DATA FOR THIS EXERCISE.

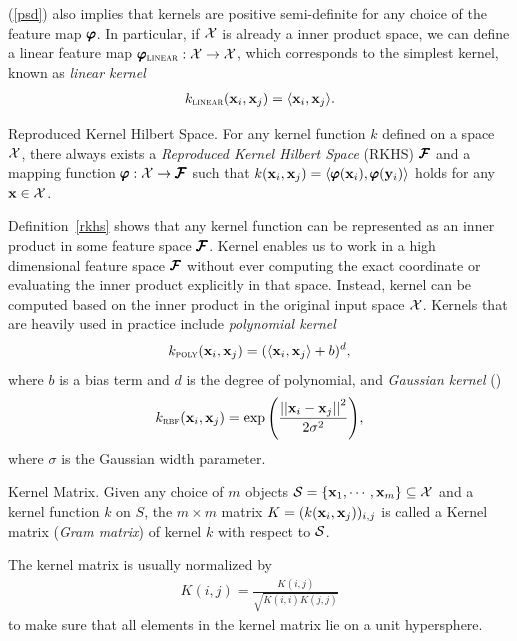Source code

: {(\ref{psd}) also implies that kernels are positive semi-definite for any choice of the feature map $\pmb \varphi$.
In particular, if $\mathcal{X}$ is already a inner product space, we can define a linear feature map $\pmb \varphi_{\text{\sc linear}}:\mathcal{X}\rightarrow\mathcal{X}$, which corresponds to the simplest kernel, known as \textit{linear kernel}
\begin{align*}
	k_{\text{\sc linear}}(\mathbf {x}_i,\mathbf {x}_j) = \langle \mathbf {x}_i, \mathbf {x}_j \rangle.
\end{align*}
\begin{definition}{Reproduced Kernel Hilbert Space.} \label{rkhs}
	For any kernel function $k$ defined on a space $\mathcal{X}$, there always exists a \textit{Reproduced Kernel Hilbert Space} (RKHS) $\pmb {\mathcal{F}}$ and a mapping function $\pmb \varphi:\mathcal{X}\rightarrow\pmb {\mathcal{F}}$ such that $k(\mathbf {x}_i,\mathbf {x}_j)=\langle \pmb \varphi(\mathbf {x}_i), \pmb \varphi(\mathbf {y}_i) \rangle$ holds for any $\mathbf {x}\in\mathcal{X}$.
\end{definition}
\noindent
Definition~\ref{rkhs} shows that any kernel function can be represented as an inner product in some feature space $\pmb {\mathcal{F}}$.
Kernel enables us to work in a high dimensional feature space $\pmb {\mathcal{F}}$ without ever computing the exact coordinate or evaluating the inner product explicitly in that space.
Instead, kernel can be computed based on the inner product in the original input space $\mathcal{X}$.
Kernels that are heavily used in practice include
\textit{polynomial kernel}
\begin{align*}
	k_{\textit{\sc{poly}}}(\mathbf {x}_i,\mathbf {x}_j) = (\langle \mathbf {x}_i, \mathbf {x}_j \rangle + b)^d,
\end{align*}
where $b$ is a bias term and $d$ is the degree of polynomial, and \textit{Gaussian kernel} (\rbf)
\begin{align*}
	k_{\text{{\sc rbf}}}(\mathbf {x}_i,\mathbf {x}_j) = \exp{\left(\frac{\left|\left| {\mathbf {x}_i}-{\mathbf {x}_j} \right|\right|^2}{2\sigma^2}\right)},
\end{align*}
where $\sigma$ is the Gaussian width parameter.
\begin{definition}{Kernel Matrix.}
	Given any choice of $m$ objects $\mathcal{S}=\{\mathbf {x}_1,\cdots,\mathbf {x}_m\}\subseteq\mathcal{X}$ and a kernel function $k$ on $S$, the $m\times m$ matrix $K=(k(\mathbf {x}_i,\mathbf {x}_j))_{i,j}$ is called a Kernel matrix (\textit{Gram matrix}) of kernel $k$ with respect to $\mathcal{S}$.
\end{definition}
\noindent
The kernel matrix is usually normalized by
\begin{align*}
	{K}(i,j) = \frac{{K}(i,j)}{\sqrt{{K}(i,i){K}(j,j)}}
\end{align*}
to make sure that all elements in the kernel matrix lie on a unit hypersphere.
}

EXERCISE GOAL. Retype the data word for word, please, and keep the images out.

SOLUTION TO THIS EXERCISE.
Source code

: {(\ref{psd}) also implies that kernels are positive semi-definite for any choice of the feature map $\pmb \varphi$.
In particular, if $\mathcal{X}$ is already a inner product space, we can define a linear feature map $\pmb \varphi_{\text{\sc linear}}:\mathcal{X}\rightarrow\mathcal{X}$, which corresponds to the simplest kernel, known as \textit{linear kernel}
\begin{align*}
	k_{\text{\sc linear}}(\mathbf {x}_i,\mathbf {x}_j) = \langle \mathbf {x}_i, \mathbf {x}_j \rangle.
\end{align*}
\begin{definition}{Reproduced Kernel Hilbert Space.} \label{rkhs}
	For any kernel function $k$ defined on a space $\mathcal{X}$, there always exists a \textit{Reproduced Kernel Hilbert Space} (RKHS) $\pmb {\mathcal{F}}$ and a mapping function $\pmb \varphi:\mathcal{X}\rightarrow\pmb {\mathcal{F}}$ such that $k(\mathbf {x}_i,\mathbf {x}_j)=\langle \pmb \varphi(\mathbf {x}_i), \pmb \varphi(\mathbf {y}_i) \rangle$ holds for any $\mathbf {x}\in\mathcal{X}$.
\end{definition}
\noindent
Definition~\ref{rkhs} shows that any kernel function can be represented as an inner product in some feature space $\pmb {\mathcal{F}}$.
Kernel enables us to work in a high dimensional feature space $\pmb {\mathcal{F}}$ without ever computing the exact coordinate or evaluating the inner product explicitly in that space.
Instead, kernel can be computed based on the inner product in the original input space $\mathcal{X}$.
Kernels that are heavily used in practice include
\textit{polynomial kernel}
\begin{align*}
	k_{\textit{\sc{poly}}}(\mathbf {x}_i,\mathbf {x}_j) = (\langle \mathbf {x}_i, \mathbf {x}_j \rangle + b)^d,
\end{align*}
where $b$ is a bias term and $d$ is the degree of polynomial, and \textit{Gaussian kernel} (\rbf)
\begin{align*}
	k_{\text{{\sc rbf}}}(\mathbf {x}_i,\mathbf {x}_j) = \exp{\left(\frac{\left|\left| {\mathbf {x}_i}-{\mathbf {x}_j} \right|\right|^2}{2\sigma^2}\right)},
\end{align*}
where $\sigma$ is the Gaussian width parameter.
\begin{definition}{Kernel Matrix.}
	Given any choice of $m$ objects $\mathcal{S}=\{\mathbf {x}_1,\cdots,\mathbf {x}_m\}\subseteq\mathcal{X}$ and a kernel function $k$ on $S$, the $m\times m$ matrix $K=(k(\mathbf {x}_i,\mathbf {x}_j))_{i,j}$ is called a Kernel matrix (\textit{Gram matrix}) of kernel $k$ with respect to $\mathcal{S}$.
\end{definition}
\noindent
The kernel matrix is usually normalized by
\begin{align*}
	{K}(i,j) = \frac{{K}(i,j)}{\sqrt{{K}(i,i){K}(j,j)}}
\end{align*}
to make sure that all elements in the kernel matrix lie on a unit hypersphere.
}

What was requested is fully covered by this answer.